Authors: Melanie Brandmeier, Irving Gibran Cabrera Zamora, Vesa Nykänen, Maarit Middleton
With the spread and development of human civilizations there is a growing demand for raw materials and therefore a need for successful mineral exploration.
Over the past decades, many different knowledge and data-driven methods for GIS-based prospectivity modelling have been developed (Fig. 1). Particularly machine-learning approaches have evolved rapidly and are applied successfully to many data science problems.
In a recent paper (Brandmeier et al. 2019), we introduce a new toolbox for ArcGIS that provides the most up-to-date machine-learning algorithms for prospectivity modelling as well as several preprocessing and evaluation tools.

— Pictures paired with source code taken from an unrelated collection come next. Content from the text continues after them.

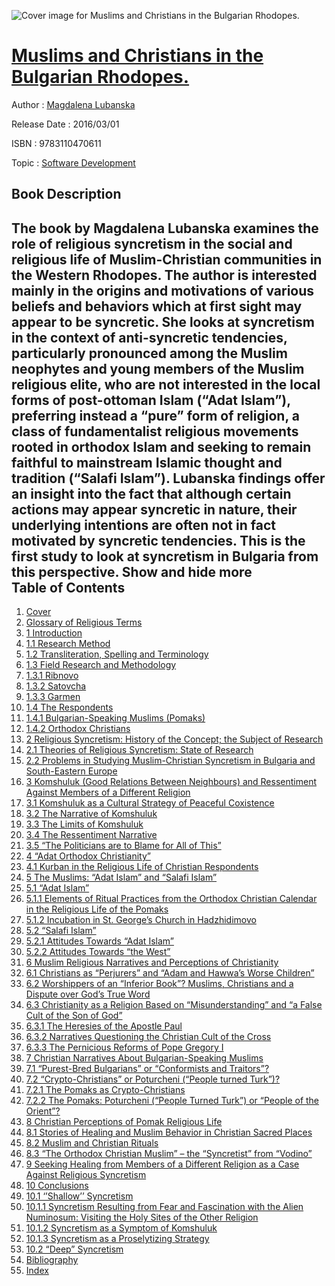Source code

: ![Cover image for Muslims and Christians in the Bulgarian Rhodopes.](https://imgdetail.ebookreading.net/cover/cover/20200215/EB9783110470611.jpg)

[Muslims and Christians in the Bulgarian Rhodopes.](https://ebookreading.net/view/book/Muslims+and+Christians+in+the+Bulgarian+Rhodopes.-EB9783110470611_1.html "Muslims and Christians in the Bulgarian Rhodopes.")
====================================================================================================================

Author : [Magdalena Lubanska](https://ebookreading.net/search/author/Magdalena+Lubanska)

Release Date : 2016/03/01

ISBN : 9783110470611

Topic : [Software Development](https://ebookreading.net/search/category/software-development)

Book Description
-----------------

 The book by Magdalena Lubanska examines the role of religious syncretism in the social and religious life of Muslim-Christian communities in the Western Rhodopes. The author is interested mainly in the origins and motivations of various beliefs and behaviors which at first sight may appear to be syncretic. She looks at syncretism in the context of anti-syncretic tendencies, particularly pronounced among the Muslim neophytes and young members of the Muslim religious elite, who are not interested in the local forms of post-ottoman Islam (“Adat Islam”), preferring instead a “pure” form of religion, a class of fundamentalist religious movements rooted in orthodox Islam and seeking to remain faithful to mainstream Islamic thought and tradition (“Salafi Islam”). Lubanska findings offer an insight into the fact that although certain actions may appear syncretic in nature, their underlying intentions are often not in fact motivated by syncretic tendencies. This is the first study to look at syncretism in Bulgaria from this perspective. 
        Show and hide more                
Table of Contents
-----------------

1. [Cover](https://ebookreading.net/view/book/Muslims+and+Christians+in+the+Bulgarian+Rhodopes.-EB9783110470611_1.html)
1. [Glossary of Religious Terms](https://ebookreading.net/view/book/Muslims+and+Christians+in+the+Bulgarian+Rhodopes.-EB9783110470611_6.html#glossary)
1. [1 Introduction](https://ebookreading.net/view/book/Muslims+and+Christians+in+the+Bulgarian+Rhodopes.-EB9783110470611_7.html#ch01)
1. [1.1 Research Method](https://ebookreading.net/view/book/Muslims+and+Christians+in+the+Bulgarian+Rhodopes.-EB9783110470611_7.html#ch01lev1)
1. [1.2 Transliteration, Spelling and Terminology](https://ebookreading.net/view/book/Muslims+and+Christians+in+the+Bulgarian+Rhodopes.-EB9783110470611_7.html#ch01lev2)
1. [1.3 Field Research and Methodology](https://ebookreading.net/view/book/Muslims+and+Christians+in+the+Bulgarian+Rhodopes.-EB9783110470611_7.html#ch01lev3)
1. [1.3.1 Ribnovo](https://ebookreading.net/view/book/Muslims+and+Christians+in+the+Bulgarian+Rhodopes.-EB9783110470611_7.html#ch01lev3sec1)
1. [1.3.2 Satovcha](https://ebookreading.net/view/book/Muslims+and+Christians+in+the+Bulgarian+Rhodopes.-EB9783110470611_7.html#ch01lev3sec2)
1. [1.3.3 Garmen](https://ebookreading.net/view/book/Muslims+and+Christians+in+the+Bulgarian+Rhodopes.-EB9783110470611_7.html#ch01lev3sec3)
1. [1.4 The Respondents](https://ebookreading.net/view/book/Muslims+and+Christians+in+the+Bulgarian+Rhodopes.-EB9783110470611_7.html#ch01lev4)
1. [1.4.1 Bulgarian-Speaking Muslims (Pomaks)](https://ebookreading.net/view/book/Muslims+and+Christians+in+the+Bulgarian+Rhodopes.-EB9783110470611_7.html#ch01lev4sec1)
1. [1.4.2 Orthodox Christians](https://ebookreading.net/view/book/Muslims+and+Christians+in+the+Bulgarian+Rhodopes.-EB9783110470611_7.html#ch01lev4sec2)
1. [2 Religious Syncretism: History of the Concept; the Subject of Research](https://ebookreading.net/view/book/Muslims+and+Christians+in+the+Bulgarian+Rhodopes.-EB9783110470611_8.html#ch02)
1. [2.1 Theories of Religious Syncretism: State of Research](https://ebookreading.net/view/book/Muslims+and+Christians+in+the+Bulgarian+Rhodopes.-EB9783110470611_8.html#ch02lev1)
1. [2.2 Problems in Studying Muslim-Christian Syncretism in Bulgaria and South-Eastern Europe](https://ebookreading.net/view/book/Muslims+and+Christians+in+the+Bulgarian+Rhodopes.-EB9783110470611_8.html#ch02lev2)
1. [3 Komshuluk (Good Relations Between Neighbours) and Ressentiment Against Members of a Different Religion](https://ebookreading.net/view/book/Muslims+and+Christians+in+the+Bulgarian+Rhodopes.-EB9783110470611_9.html#ch03)
1. [3.1 Komshuluk as a Cultural Strategy of Peaceful Coxistence](https://ebookreading.net/view/book/Muslims+and+Christians+in+the+Bulgarian+Rhodopes.-EB9783110470611_9.html#ch03lev1)
1. [3.2 The Narrative of Komshuluk](https://ebookreading.net/view/book/Muslims+and+Christians+in+the+Bulgarian+Rhodopes.-EB9783110470611_9.html#ch03lev2)
1. [3.3 The Limits of Komshuluk](https://ebookreading.net/view/book/Muslims+and+Christians+in+the+Bulgarian+Rhodopes.-EB9783110470611_9.html#ch03lev3)
1. [3.4 The Ressentiment Narrative](https://ebookreading.net/view/book/Muslims+and+Christians+in+the+Bulgarian+Rhodopes.-EB9783110470611_9.html#ch03lev4)
1. [3.5 “The Politicians are to Blame for All of This”](https://ebookreading.net/view/book/Muslims+and+Christians+in+the+Bulgarian+Rhodopes.-EB9783110470611_9.html#ch03lev5)
1. [4 “Adat Orthodox Christianity”](https://ebookreading.net/view/book/Muslims+and+Christians+in+the+Bulgarian+Rhodopes.-EB9783110470611_10.html#ch04)
1. [4.1 Kurban in the Religious Life of Christian Respondents](https://ebookreading.net/view/book/Muslims+and+Christians+in+the+Bulgarian+Rhodopes.-EB9783110470611_10.html#ch04lev1)
1. [5 The Muslims: “Adat Islam” and “Salafi Islam”](https://ebookreading.net/view/book/Muslims+and+Christians+in+the+Bulgarian+Rhodopes.-EB9783110470611_11.html#ch05)
1. [5.1 “Adat Islam”](https://ebookreading.net/view/book/Muslims+and+Christians+in+the+Bulgarian+Rhodopes.-EB9783110470611_11.html#ch05lev1)
1. [5.1.1 Elements of Ritual Practices from the Orthodox Christian Calendar in the Religious Life of the Pomaks](https://ebookreading.net/view/book/Muslims+and+Christians+in+the+Bulgarian+Rhodopes.-EB9783110470611_11.html#ch05lev1sec1)
1. [5.1.2 Incubation in St. George’s Church in Hadzhidimovo](https://ebookreading.net/view/book/Muslims+and+Christians+in+the+Bulgarian+Rhodopes.-EB9783110470611_11.html#ch05lev1sec2)
1. [5.2 “Salafi Islam”](https://ebookreading.net/view/book/Muslims+and+Christians+in+the+Bulgarian+Rhodopes.-EB9783110470611_11.html#ch05lev2)
1. [5.2.1 Attitudes Towards “Adat Islam”](https://ebookreading.net/view/book/Muslims+and+Christians+in+the+Bulgarian+Rhodopes.-EB9783110470611_11.html#ch05lev2sec1)
1. [5.2.2 Attitudes Towards “the West”](https://ebookreading.net/view/book/Muslims+and+Christians+in+the+Bulgarian+Rhodopes.-EB9783110470611_11.html#ch05lev2sec2)
1. [6 Muslim Religious Narratives and Perceptions of Christianity](https://ebookreading.net/view/book/Muslims+and+Christians+in+the+Bulgarian+Rhodopes.-EB9783110470611_12.html#ch06)
1. [6.1 Christians as “Perjurers” and “Adam and Hawwa’s Worse Children”](https://ebookreading.net/view/book/Muslims+and+Christians+in+the+Bulgarian+Rhodopes.-EB9783110470611_12.html#ch06lev1)
1. [6.2 Worshippers of an “Inferior Book”? Muslims, Christians and a Dispute over God’s True Word](https://ebookreading.net/view/book/Muslims+and+Christians+in+the+Bulgarian+Rhodopes.-EB9783110470611_12.html#ch06lev2)
1. [6.3 Christianity as a Religion Based on “Misunderstanding” and “a False Cult of the Son of God”](https://ebookreading.net/view/book/Muslims+and+Christians+in+the+Bulgarian+Rhodopes.-EB9783110470611_12.html#ch06lev3)
1. [6.3.1 The Heresies of the Apostle Paul](https://ebookreading.net/view/book/Muslims+and+Christians+in+the+Bulgarian+Rhodopes.-EB9783110470611_12.html#ch06lev3sec1)
1. [6.3.2 Narratives Questioning the Christian Cult of the Cross](https://ebookreading.net/view/book/Muslims+and+Christians+in+the+Bulgarian+Rhodopes.-EB9783110470611_12.html#ch06lev3sec2)
1. [6.3.3 The Pernicious Reforms of Pope Gregory I](https://ebookreading.net/view/book/Muslims+and+Christians+in+the+Bulgarian+Rhodopes.-EB9783110470611_12.html#ch06lev3sec3)
1. [7 Christian Narratives About Bulgarian-Speaking Muslims](https://ebookreading.net/view/book/Muslims+and+Christians+in+the+Bulgarian+Rhodopes.-EB9783110470611_13.html#ch07)
1. [7.1 “Purest-Bred Bulgarians” or “Conformists and Traitors”?](https://ebookreading.net/view/book/Muslims+and+Christians+in+the+Bulgarian+Rhodopes.-EB9783110470611_13.html#ch07lev1)
1. [7.2 “Crypto-Christians” or Poturcheni (“People turned Turk”)?](https://ebookreading.net/view/book/Muslims+and+Christians+in+the+Bulgarian+Rhodopes.-EB9783110470611_13.html#ch07lev2)
1. [7.2.1 The Pomaks as Crypto-Christians](https://ebookreading.net/view/book/Muslims+and+Christians+in+the+Bulgarian+Rhodopes.-EB9783110470611_13.html#ch07lev2sec1)
1. [7.2.2 The Pomaks: Poturcheni (“People Turned Turk”) or “People of the Orient”?](https://ebookreading.net/view/book/Muslims+and+Christians+in+the+Bulgarian+Rhodopes.-EB9783110470611_13.html#ch07lev2sec2)
1. [8 Christian Perceptions of Pomak Religious Life](https://ebookreading.net/view/book/Muslims+and+Christians+in+the+Bulgarian+Rhodopes.-EB9783110470611_14.html#ch08)
1. [8.1 Stories of Healing and Muslim Behavior in Christian Sacred Places](https://ebookreading.net/view/book/Muslims+and+Christians+in+the+Bulgarian+Rhodopes.-EB9783110470611_14.html#ch08lev1)
1. [8.2 Muslim and Christian Rituals](https://ebookreading.net/view/book/Muslims+and+Christians+in+the+Bulgarian+Rhodopes.-EB9783110470611_14.html#ch08lev2)
1. [8.3 “The Orthodox Christian Muslim” – the “Syncretist” from “Vodino”](https://ebookreading.net/view/book/Muslims+and+Christians+in+the+Bulgarian+Rhodopes.-EB9783110470611_14.html#ch08lev3)
1. [9 Seeking Healing from Members of a Different Religion as a Case Against Religious Syncretism](https://ebookreading.net/view/book/Muslims+and+Christians+in+the+Bulgarian+Rhodopes.-EB9783110470611_15.html#ch09)
1. [10 Conclusions](https://ebookreading.net/view/book/Muslims+and+Christians+in+the+Bulgarian+Rhodopes.-EB9783110470611_16.html#ch10)
1. [10.1 ‘’Shallow’’ Syncretism](https://ebookreading.net/view/book/Muslims+and+Christians+in+the+Bulgarian+Rhodopes.-EB9783110470611_16.html#ch10lev1)
1. [10.1.1 Syncretism Resulting from Fear and Fascination with the Alien Numinosum: Visiting the Holy Sites of the Other Religion](https://ebookreading.net/view/book/Muslims+and+Christians+in+the+Bulgarian+Rhodopes.-EB9783110470611_16.html#ch10lev1sec1)
1. [10.1.2 Syncretism as a Symptom of Komshuluk](https://ebookreading.net/view/book/Muslims+and+Christians+in+the+Bulgarian+Rhodopes.-EB9783110470611_16.html#ch10lev1sec2)
1. [10.1.3 Syncretism as a Proselytizing Strategy](https://ebookreading.net/view/book/Muslims+and+Christians+in+the+Bulgarian+Rhodopes.-EB9783110470611_16.html#ch10lev1sec3)
1. [10.2 “Deep” Syncretism](https://ebookreading.net/view/book/Muslims+and+Christians+in+the+Bulgarian+Rhodopes.-EB9783110470611_16.html#ch10lev2)
1. [Bibliography](https://ebookreading.net/view/book/Muslims+and+Christians+in+the+Bulgarian+Rhodopes.-EB9783110470611_17.html#bib)
1. [Index](https://ebookreading.net/view/book/Muslims+and+Christians+in+the+Bulgarian+Rhodopes.-EB9783110470611_18.html#index)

The integration into the ArcGIS platform allows a streamlined workflow for industry, from modelling to ground-truthing and mobile data collection in the field. This is achieved by synchronizing results with mobile apps such as Collector for ArcGIS to use results directly during fieldwork and to add data into the database.
Besides algorithms like Support Vector Machines, Logistic Regression and Random Forests, Boosting algorithms were implemented and tested for performance, processing time and robustness on a dataset from the Iberian Pyrite Belt (IPB). The IPB is very well suited for testing the algorithms as there are many known deposits such as the mine of Río Tinto (Fig. 1) that can be used to train the algorithms.

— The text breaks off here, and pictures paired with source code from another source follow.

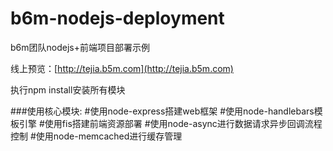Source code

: b6m-nodejs-deployment
=====================

b6m团队nodejs+前端项目部署示例

线上预览：[http://tejia.b5m.com](http://tejia.b5m.com)

执行npm install安装所有模块

###使用核心模块:
#使用node-express搭建web框架
#使用node-handlebars模板引擎
#使用fis搭建前端资源部署
#使用node-async进行数据请求异步回调流程控制
#使用node-memcached进行缓存管理
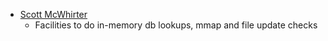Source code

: * [Scott McWhirter](https://github.com/konobi)
  * Facilities to do in-memory db lookups, mmap and file update checks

All machine-learning algorithms performed very well on the test data, especially the Boosting and Random Forest algorithms.
The new tools are a good data-driven alternative to other methods for prospectivity modelling. Boosting algorithms can be easily applied due to only few parameters that need to be tuned and perform well even with only few samples to train on.
The Experimental tools are included in a new version of the Spatial Data Modeler ArcSMD5 toolbox running on the ArcMap (10.4 and 10.5) and ArcPro.